How Radio Can Avoid Social Media Don’ts And Thrive

Posted on August 25, 2012


With so much focus on what you should be doing in social media, every once in a while it is good to get a check-up so you know you are not actually doing things you shouldn’t.

1. Be social — and by that I mean don’t over-market the radio station on social media. You know the kind of personality or station I mean:  Tons of me, me, me, me and very little focus on the listener. When they do social media, it is all about the station and listening and contesting. Make sure you have a true mixture of compelling content. For me, it is okay to have contesting on Facebook and Twitter. Of course. Just make sure it is a smaller percentage of your overall content (that should for the most part focus on listeners’ wants/desires and how they can use your product more for THEIR purposes).

2. Don’t do a ton of posting content without pictures and/or video. If you want attention and true engagement, think about the visual and think about it often. Posting words can create compelling content, but leaving out the visuals will leave you flat in social media (and waste a lot of your time).

3. Don’t only post written content. Also make sure you comment and like listener posts. Engage listeners on their ground (by the way, Facebook, especially, is listener ground). Simply posting what you want to say is not engagement. Get in the fast lane and engage listeners on what they are talking about. Let them know you are IN their lives and care about them, too.

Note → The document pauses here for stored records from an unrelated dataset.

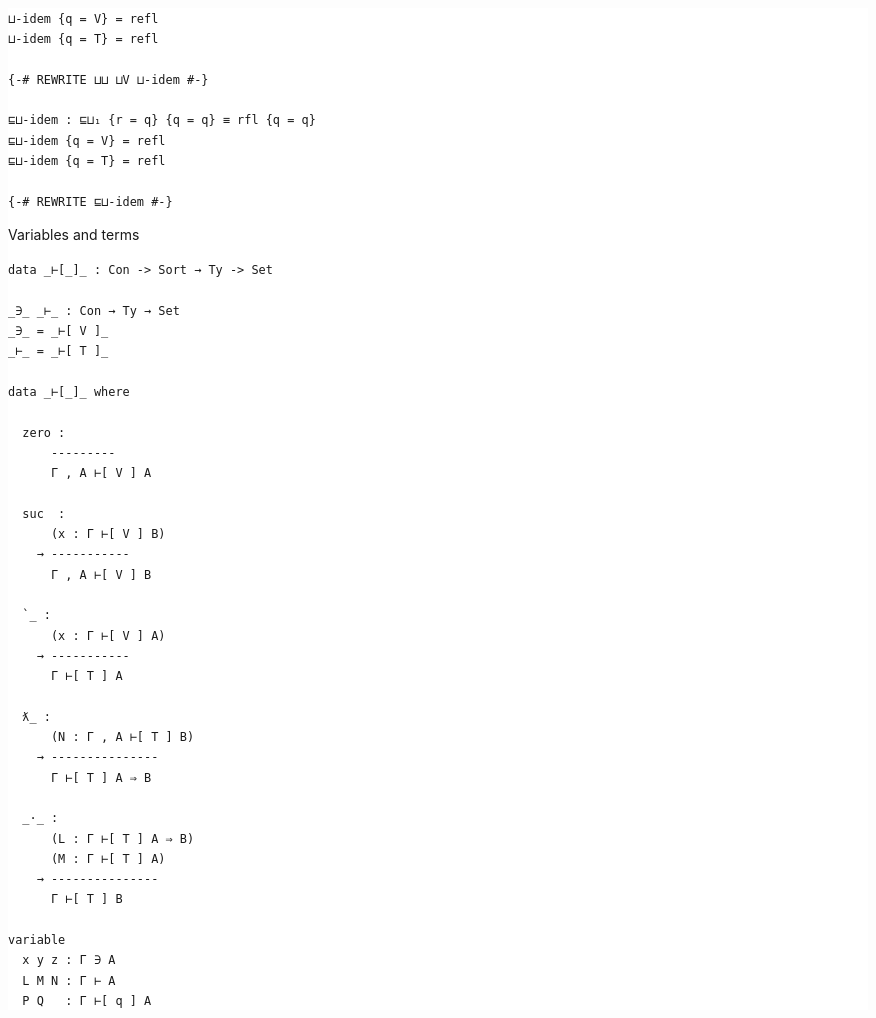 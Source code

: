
 ```
⊔-idem {q = V} = refl
⊔-idem {q = T} = refl

{-# REWRITE ⊔⊔ ⊔V ⊔-idem #-}

⊑⊔-idem : ⊑⊔₁ {r = q} {q = q} ≡ rfl {q = q}
⊑⊔-idem {q = V} = refl
⊑⊔-idem {q = T} = refl

{-# REWRITE ⊑⊔-idem #-}
```

Variables and terms
```
data _⊢[_]_ : Con -> Sort → Ty -> Set

_∋_ _⊢_ : Con → Ty → Set
_∋_ = _⊢[ V ]_
_⊢_ = _⊢[ T ]_

data _⊢[_]_ where

  zero :
      ---------
      Γ , A ⊢[ V ] A

  suc  :
      (x : Γ ⊢[ V ] B)
    → -----------
      Γ , A ⊢[ V ] B

  `_ :
      (x : Γ ⊢[ V ] A)
    → -----------
      Γ ⊢[ T ] A

  ƛ_ :
      (N : Γ , A ⊢[ T ] B)
    → ---------------
      Γ ⊢[ T ] A ⇒ B

  _·_ :
      (L : Γ ⊢[ T ] A ⇒ B)
      (M : Γ ⊢[ T ] A)
    → ---------------
      Γ ⊢[ T ] B

variable
  x y z : Γ ∋ A
  L M N : Γ ⊢ A
  P Q   : Γ ⊢[ q ] A
```
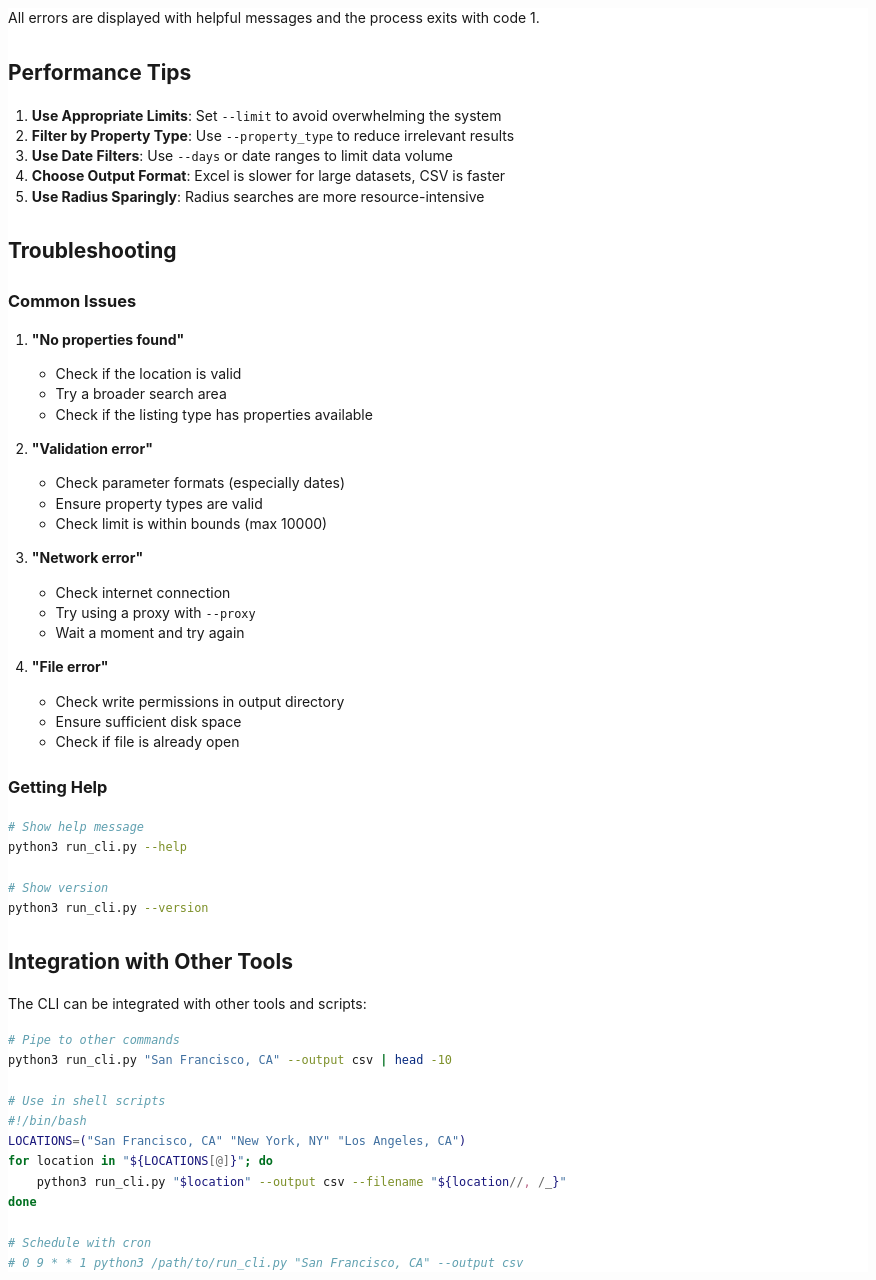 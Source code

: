 All errors are displayed with helpful messages and the process exits with code 1.

## Performance Tips

1. **Use Appropriate Limits**: Set `--limit` to avoid overwhelming the system
2. **Filter by Property Type**: Use `--property_type` to reduce irrelevant results
3. **Use Date Filters**: Use `--days` or date ranges to limit data volume
4. **Choose Output Format**: Excel is slower for large datasets, CSV is faster
5. **Use Radius Sparingly**: Radius searches are more resource-intensive

## Troubleshooting

### Common Issues

1. **"No properties found"**
   - Check if the location is valid
   - Try a broader search area
   - Check if the listing type has properties available

2. **"Validation error"**
   - Check parameter formats (especially dates)
   - Ensure property types are valid
   - Check limit is within bounds (max 10000)

3. **"Network error"**
   - Check internet connection
   - Try using a proxy with `--proxy`
   - Wait a moment and try again

4. **"File error"**
   - Check write permissions in output directory
   - Ensure sufficient disk space
   - Check if file is already open

### Getting Help

```bash
# Show help message
python3 run_cli.py --help

# Show version
python3 run_cli.py --version
```

## Integration with Other Tools

The CLI can be integrated with other tools and scripts:

```bash
# Pipe to other commands
python3 run_cli.py "San Francisco, CA" --output csv | head -10

# Use in shell scripts
#!/bin/bash
LOCATIONS=("San Francisco, CA" "New York, NY" "Los Angeles, CA")
for location in "${LOCATIONS[@]}"; do
    python3 run_cli.py "$location" --output csv --filename "${location//, /_}"
done

# Schedule with cron
# 0 9 * * 1 python3 /path/to/run_cli.py "San Francisco, CA" --output csv
```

4. Don’t post online content that does not match your persona on-air and the lifestyle of the radio station you work for today. Believe it or not, this is a huge no-no. Think about who you are to listeners and make sure in your planning and in your execution that you “represent.”  If you do things in social media that don’t match listener expectations, you could be setting yourself up for authenticity trouble that will create more long-term problems for you and your brand.

5. Don’t make your content look like a plan. It’s okay to have a plan (in fact, it is recommended; if you don’t have one, you’re likely flat out wasting time or, worse, in deep trouble because of your social media). However, your posts should not look like you are gaming listeners or that you are on a strategic path of manipulation.

6. Don’t make it work. I know, I know. Less people, more work in radio, right?  Here’s the thing. We are still in a fun business and listeners want to be a part of that. Still, your engagement of listeners should be fun and should always lead back to your on-air brands. So, let go and enjoy! It will pay dividends.

If you’ve been reading my stuff on social media and radio for a while, you know I believe in developing your plan first. Think of what you want to accomplish. Social media is not advertising. Now, you can use it like advertising, but you will be disappointed in the results. At the same time, you should do more than show up. Developing a plan and making sure everyone knows the plan and their role in it will insure you climb up in social media and grow engagement (and listeners). Avoid the above “don’ts” and truly enjoy social media for helping you engage listeners in their “social” life. If you do that, you will be the winner.